Start of Records for the exercise

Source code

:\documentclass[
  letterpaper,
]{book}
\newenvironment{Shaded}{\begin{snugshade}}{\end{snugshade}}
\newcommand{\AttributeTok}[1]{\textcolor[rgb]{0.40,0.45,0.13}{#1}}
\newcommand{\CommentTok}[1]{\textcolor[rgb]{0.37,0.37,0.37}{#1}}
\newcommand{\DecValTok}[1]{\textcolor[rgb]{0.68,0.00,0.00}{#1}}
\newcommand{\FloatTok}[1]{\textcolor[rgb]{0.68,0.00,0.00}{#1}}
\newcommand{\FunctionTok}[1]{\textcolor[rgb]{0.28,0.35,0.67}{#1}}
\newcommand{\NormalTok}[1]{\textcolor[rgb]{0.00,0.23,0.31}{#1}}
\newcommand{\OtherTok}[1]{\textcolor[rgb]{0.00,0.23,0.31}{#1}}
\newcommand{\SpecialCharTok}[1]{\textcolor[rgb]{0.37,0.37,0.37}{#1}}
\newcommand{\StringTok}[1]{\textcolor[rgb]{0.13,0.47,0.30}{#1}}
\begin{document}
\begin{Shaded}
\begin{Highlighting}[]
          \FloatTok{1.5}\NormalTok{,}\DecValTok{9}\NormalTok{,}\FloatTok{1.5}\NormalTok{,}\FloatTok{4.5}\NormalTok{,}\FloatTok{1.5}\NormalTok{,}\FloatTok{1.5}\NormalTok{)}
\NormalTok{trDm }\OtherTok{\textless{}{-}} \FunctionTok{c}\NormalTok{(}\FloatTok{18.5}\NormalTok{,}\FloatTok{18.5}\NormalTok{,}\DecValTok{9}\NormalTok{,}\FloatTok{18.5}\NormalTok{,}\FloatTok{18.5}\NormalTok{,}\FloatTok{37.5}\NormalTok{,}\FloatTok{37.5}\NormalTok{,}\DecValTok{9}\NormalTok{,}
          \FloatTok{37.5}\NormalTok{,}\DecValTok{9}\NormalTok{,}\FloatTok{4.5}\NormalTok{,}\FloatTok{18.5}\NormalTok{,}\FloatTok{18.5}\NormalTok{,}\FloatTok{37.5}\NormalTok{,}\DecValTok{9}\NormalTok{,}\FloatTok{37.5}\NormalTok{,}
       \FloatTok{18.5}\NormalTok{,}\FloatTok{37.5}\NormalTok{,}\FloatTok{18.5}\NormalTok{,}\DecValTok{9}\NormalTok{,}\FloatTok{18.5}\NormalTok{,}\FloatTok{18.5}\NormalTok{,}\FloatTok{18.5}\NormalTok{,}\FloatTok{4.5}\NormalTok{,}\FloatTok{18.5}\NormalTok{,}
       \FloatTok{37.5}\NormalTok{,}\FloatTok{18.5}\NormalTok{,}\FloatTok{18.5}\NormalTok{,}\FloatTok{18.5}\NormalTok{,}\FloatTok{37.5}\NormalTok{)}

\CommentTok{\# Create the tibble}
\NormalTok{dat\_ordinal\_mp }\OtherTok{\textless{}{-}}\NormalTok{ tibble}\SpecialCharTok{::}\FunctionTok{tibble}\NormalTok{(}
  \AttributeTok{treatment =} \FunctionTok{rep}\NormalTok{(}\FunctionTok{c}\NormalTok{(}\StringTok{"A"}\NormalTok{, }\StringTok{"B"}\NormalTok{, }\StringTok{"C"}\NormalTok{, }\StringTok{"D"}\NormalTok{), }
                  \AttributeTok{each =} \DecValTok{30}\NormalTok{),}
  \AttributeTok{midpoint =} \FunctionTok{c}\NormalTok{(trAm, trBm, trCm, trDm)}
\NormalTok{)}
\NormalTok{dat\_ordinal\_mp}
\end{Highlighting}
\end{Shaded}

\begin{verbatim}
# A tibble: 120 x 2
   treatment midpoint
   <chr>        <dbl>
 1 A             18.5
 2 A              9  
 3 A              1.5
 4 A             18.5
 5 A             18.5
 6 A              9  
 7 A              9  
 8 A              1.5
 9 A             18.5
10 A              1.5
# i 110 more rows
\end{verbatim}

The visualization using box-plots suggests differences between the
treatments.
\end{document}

End of Records for the exercise

**Exercise instructions:** Lines holding the string "textless" in the records above must be counted; give the number alone.

**Exercise solution:** 2